What the task requires:
Transcribe the full listing without changing a word, and omit its pictures.

Input data:
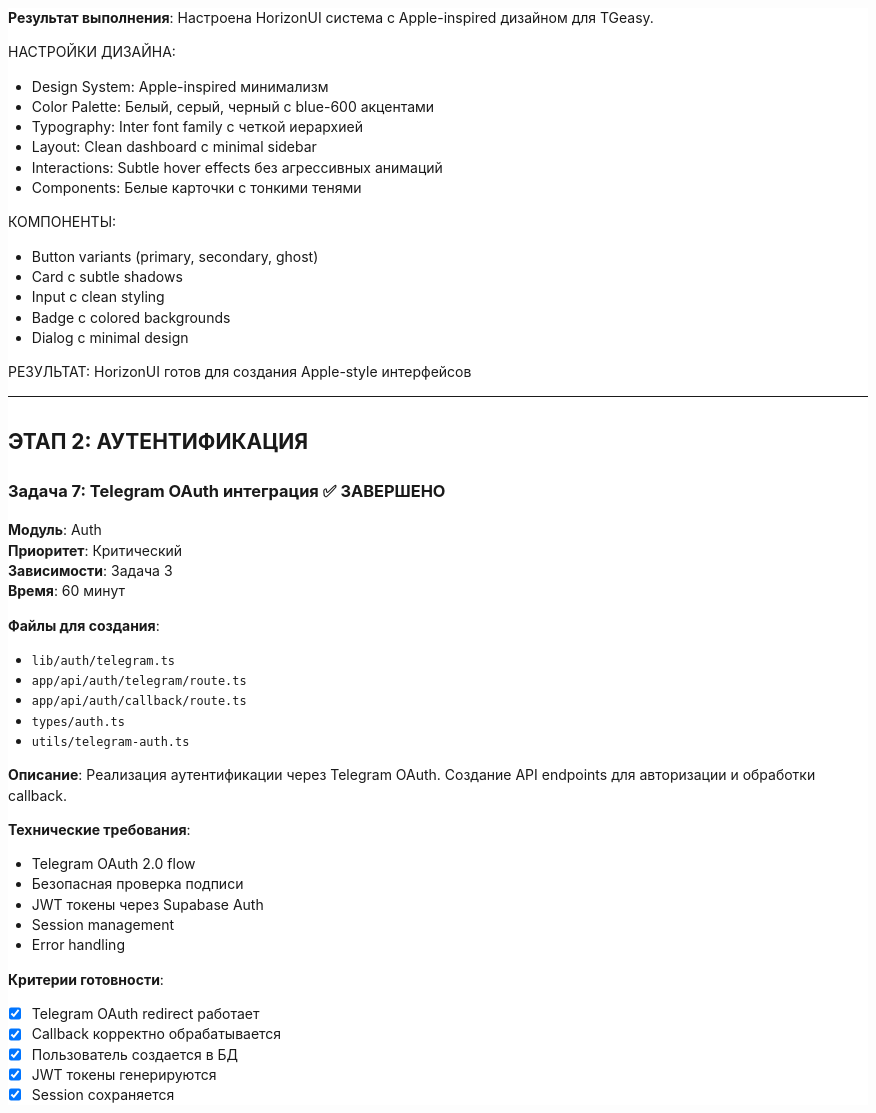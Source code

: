 **Результат выполнения**:
Настроена HorizonUI система с Apple-inspired дизайном для TGeasy.

НАСТРОЙКИ ДИЗАЙНА:
- Design System: Apple-inspired минимализм
- Color Palette: Белый, серый, черный с blue-600 акцентами
- Typography: Inter font family с четкой иерархией
- Layout: Clean dashboard с minimal sidebar
- Interactions: Subtle hover effects без агрессивных анимаций
- Components: Белые карточки с тонкими тенями

КОМПОНЕНТЫ:
- Button variants (primary, secondary, ghost)
- Card с subtle shadows
- Input с clean styling
- Badge с colored backgrounds
- Dialog с minimal design

РЕЗУЛЬТАТ: HorizonUI готов для создания Apple-style интерфейсов

---

## ЭТАП 2: АУТЕНТИФИКАЦИЯ

### Задача 7: Telegram OAuth интеграция ✅ ЗАВЕРШЕНО

**Модуль**: Auth  
**Приоритет**: Критический  
**Зависимости**: Задача 3  
**Время**: 60 минут  

**Файлы для создания**:
- `lib/auth/telegram.ts`
- `app/api/auth/telegram/route.ts`
- `app/api/auth/callback/route.ts`
- `types/auth.ts`
- `utils/telegram-auth.ts`

**Описание**:
Реализация аутентификации через Telegram OAuth. Создание API endpoints для авторизации и обработки callback.

**Технические требования**:
- Telegram OAuth 2.0 flow
- Безопасная проверка подписи
- JWT токены через Supabase Auth
- Session management
- Error handling

**Критерии готовности**:
- [x] Telegram OAuth redirect работает
- [x] Callback корректно обрабатывается
- [x] Пользователь создается в БД
- [x] JWT токены генерируются
- [x] Session сохраняется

Response for this exercise:
Source code

: **Результат выполнения**:
Настроена HorizonUI система с Apple-inspired дизайном для TGeasy.

НАСТРОЙКИ ДИЗАЙНА:
- Design System: Apple-inspired минимализм
- Color Palette: Белый, серый, черный с blue-600 акцентами
- Typography: Inter font family с четкой иерархией
- Layout: Clean dashboard с minimal sidebar
- Interactions: Subtle hover effects без агрессивных анимаций
- Components: Белые карточки с тонкими тенями

КОМПОНЕНТЫ:
- Button variants (primary, secondary, ghost)
- Card с subtle shadows
- Input с clean styling
- Badge с colored backgrounds
- Dialog с minimal design

РЕЗУЛЬТАТ: HorizonUI готов для создания Apple-style интерфейсов

---

## ЭТАП 2: АУТЕНТИФИКАЦИЯ

### Задача 7: Telegram OAuth интеграция ✅ ЗАВЕРШЕНО

**Модуль**: Auth  
**Приоритет**: Критический  
**Зависимости**: Задача 3  
**Время**: 60 минут  

**Файлы для создания**:
- `lib/auth/telegram.ts`
- `app/api/auth/telegram/route.ts`
- `app/api/auth/callback/route.ts`
- `types/auth.ts`
- `utils/telegram-auth.ts`

**Описание**:
Реализация аутентификации через Telegram OAuth. Создание API endpoints для авторизации и обработки callback.

**Технические требования**:
- Telegram OAuth 2.0 flow
- Безопасная проверка подписи
- JWT токены через Supabase Auth
- Session management
- Error handling

**Критерии готовности**:
- [x] Telegram OAuth redirect работает
- [x] Callback корректно обрабатывается
- [x] Пользователь создается в БД
- [x] JWT токены генерируются
- [x] Session сохраняется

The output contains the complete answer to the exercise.